In May, 2020, I participated in a debate on this question: Are there sufficient reasons to believe in God? My debate partner Sam and I divvied up the labor as follows: I argued that there are sufficient ‘reasons’ (i.e. properly basic grounds) to believe in God. Meanwhile, Sam argued that there are sufficient non-basic reasons (i.e. arguments/evidences) to believe in God.
I have included my opening statement below.
On behalf of Sam and myself, I’d like to thank Tom and Matt for agreeing to this debate and to Modern Day Debate for hosting it. The subject of debate is this question: “Are there sufficient reasons to believe in God?”
For the purposes of this debate, Sam and I will work with the following general definition of God:
belief in the existence of a transcendent, perfectly good being who is the cause of nature. Further, human flourishing is based at least in part by right relationship with that transcendent being. Thus, when we discuss the rationality of belief in God, it is to that definition that we refer. One can define rational belief both in negative and positive terms.
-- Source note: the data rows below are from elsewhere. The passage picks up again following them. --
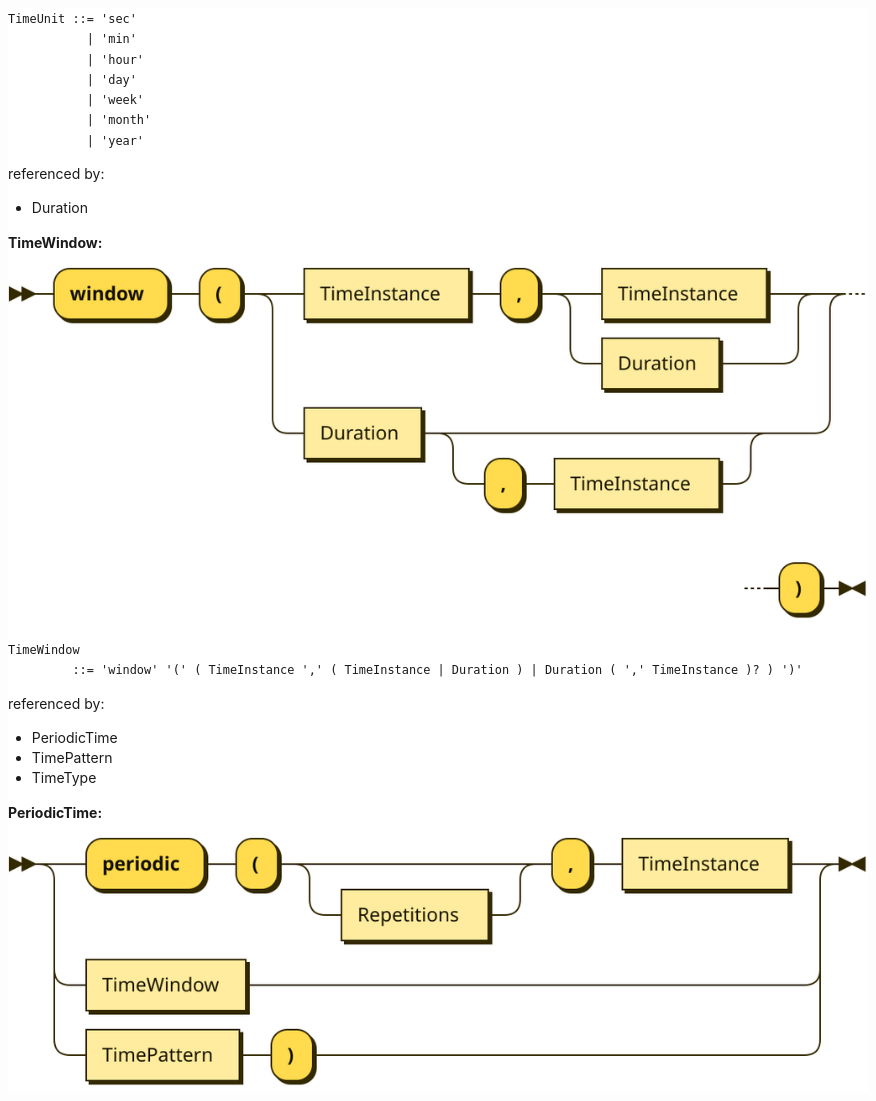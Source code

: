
 ```
TimeUnit ::= 'sec'
           | 'min'
           | 'hour'
           | 'day'
           | 'week'
           | 'month'
           | 'year'
```

referenced by:

* Duration

**TimeWindow:**

![TimeWindow](diagram/TimeWindow.svg)

```
TimeWindow
         ::= 'window' '(' ( TimeInstance ',' ( TimeInstance | Duration ) | Duration ( ',' TimeInstance )? ) ')'
```

referenced by:

* PeriodicTime
* TimePattern
* TimeType

**PeriodicTime:**

![PeriodicTime](diagram/PeriodicTime.svg)
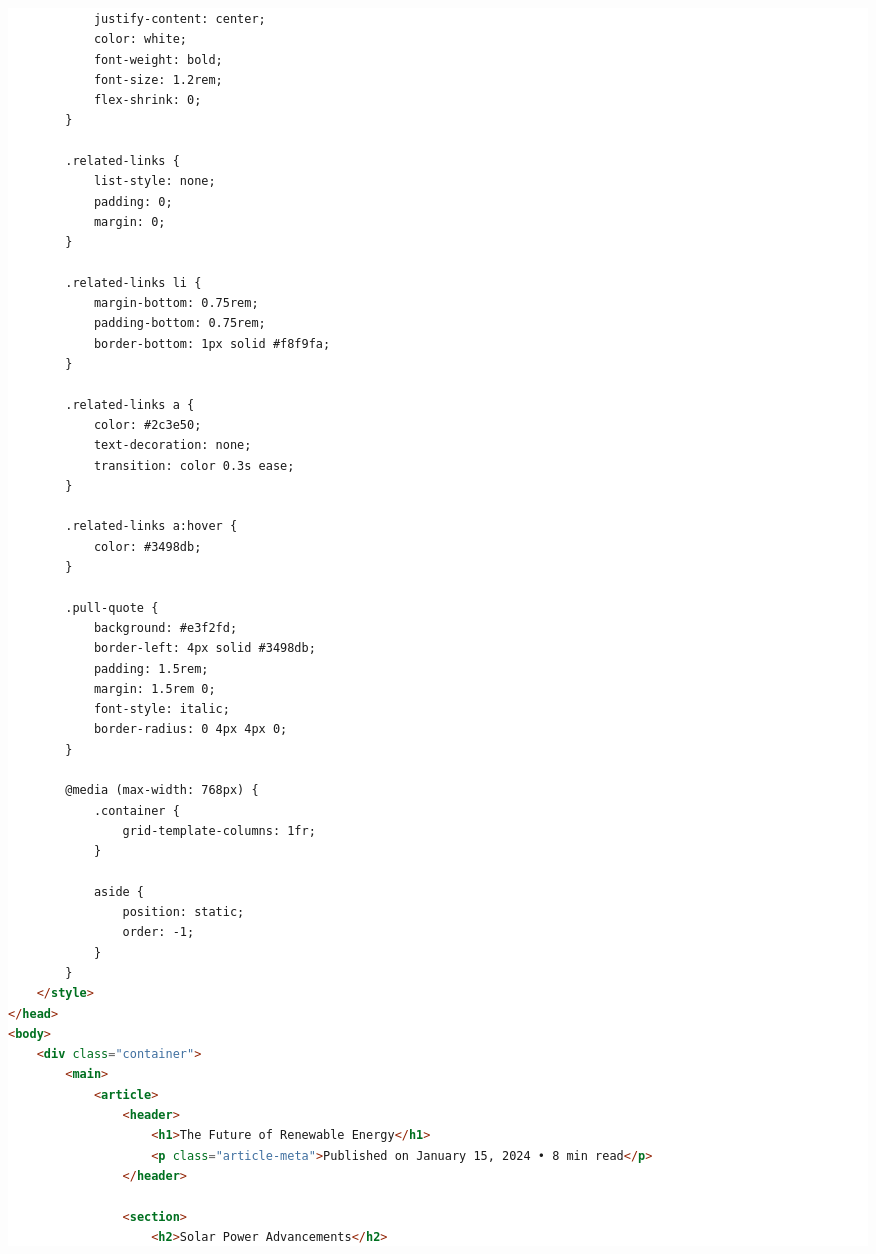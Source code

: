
 ```html
            justify-content: center;
            color: white;
            font-weight: bold;
            font-size: 1.2rem;
            flex-shrink: 0;
        }
        
        .related-links {
            list-style: none;
            padding: 0;
            margin: 0;
        }
        
        .related-links li {
            margin-bottom: 0.75rem;
            padding-bottom: 0.75rem;
            border-bottom: 1px solid #f8f9fa;
        }
        
        .related-links a {
            color: #2c3e50;
            text-decoration: none;
            transition: color 0.3s ease;
        }
        
        .related-links a:hover {
            color: #3498db;
        }
        
        .pull-quote {
            background: #e3f2fd;
            border-left: 4px solid #3498db;
            padding: 1.5rem;
            margin: 1.5rem 0;
            font-style: italic;
            border-radius: 0 4px 4px 0;
        }
        
        @media (max-width: 768px) {
            .container {
                grid-template-columns: 1fr;
            }
            
            aside {
                position: static;
                order: -1;
            }
        }
    </style>
</head>
<body>
    <div class="container">
        <main>
            <article>
                <header>
                    <h1>The Future of Renewable Energy</h1>
                    <p class="article-meta">Published on January 15, 2024 • 8 min read</p>
                </header>
                
                <section>
                    <h2>Solar Power Advancements</h2>
```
Negatively, a rational belief is a belief the holding of which violates no epistemic duties.
For Matt and Tom to establish their thesis qua this standard, they would need to establish that belief in God, as defined above, always violates a specific epistemic duty. That, in turn, would require them to explain which duty it violates and why.
Positively, a rational belief is any belief that is either properly non-basic or properly basic.
- A properly non-basic belief is a belief that is rational and justified as the valid conclusion to a reasoning process. Think, by analogy, of a mathematical theorem.
- A properly basic belief is a belief that is rational and justified if formed in the right circumstances independent of a reasoning process. Think, by analogy, of a mathematical axiom, a starting point for reasoning.
It is clear that not all beliefs can be non-basic, because if every belief could only be justified as the conclusion of supporting premises, then those premises would themselves require supporting premises ad infinitum in which case any truth claim would require an infinite regress of argumentation. Consequently, there must be properly basic beliefs.
Properly basic beliefs include:
- There are no married bachelors. [This is an analytic belief.]
- 7+5=12 [a priori belief.]
- It is raining outside. [sense perceptual belief.]
- I had cereal for breakfast. [memorial belief.]
- It is wrong to torture a person. [moral intuitive belief.]
- The restaurant is six blocks west.
Number (6) is an example of a belief that could be formed by way of testimony: under the right circumstances, when another human being testifies to the truth of a proposition, if you have no reason to distrust that human being, if they seem to be a credible witness, you are justified in accepting their testimony.
Keep in mind that all sources of belief – basic or non-basic – are fallible. But the mere possibility that rational intuition or sense perception or testimony can fail you does not undercut our general warrant for accepting these sources of belief barring any specific reason to question them in a particular case.
Now let’s apply testimony to our question. Imagine two parents, Amber the atheist and Chris the Christian. Amber teaches her child that God does not exist while Chris teaches his child that God does exist. If there are no defeaters to the testimony of which either child is aware, then each child is justified in forming a belief in the proposition in question based simply on that parent’s testimony: Amber’s child is rational to believe that God does not exist and Chris’s child is rational to believe that God does exist.
The Christian who wants to argue that atheism can never be rationally held based on testimony has an explanatory burden to bear. Likewise, the atheist who wants to argue, as Matt and Tom do, that theism can never be held rationally based on testimony, has an equally onerous burden to bear.
Keep in mind that belief in God by our definition of God, is held by the vast majority of people on earth: uneducated farmers and highly educated scientists, housewives and Oxbridge philosophers, small children and Nobel laureates, refugees and heads of state.
Many of these people come to believe in God in this way, because a trusted authority – a parent or a philosopher, a teacher or a scientist – attests to the belief in God and they form that belief based upon that testimony in a basic fashion rather than through a process of discursive reasoning. It seems quite clear that such belief can in principle be properly basic and thus the possible vector of knowledge if God does, in fact, exist. It is the burden of Matt and Tom to argue that this is not possible, that all these people are all irrational. Suffice it to say, the burden is theirs for we have seen no basis to think theism necessarily violates any epistemic duties and excellent grounds to accept that belief in God can be properly basic and thus rational at least on the basis of testimony.
But theism can also be properly non-basic, that is, held by way of reasons. I will now invite my debate partner Sam to share some reasons by which one could have properly non-basic belief in God by way of arguments.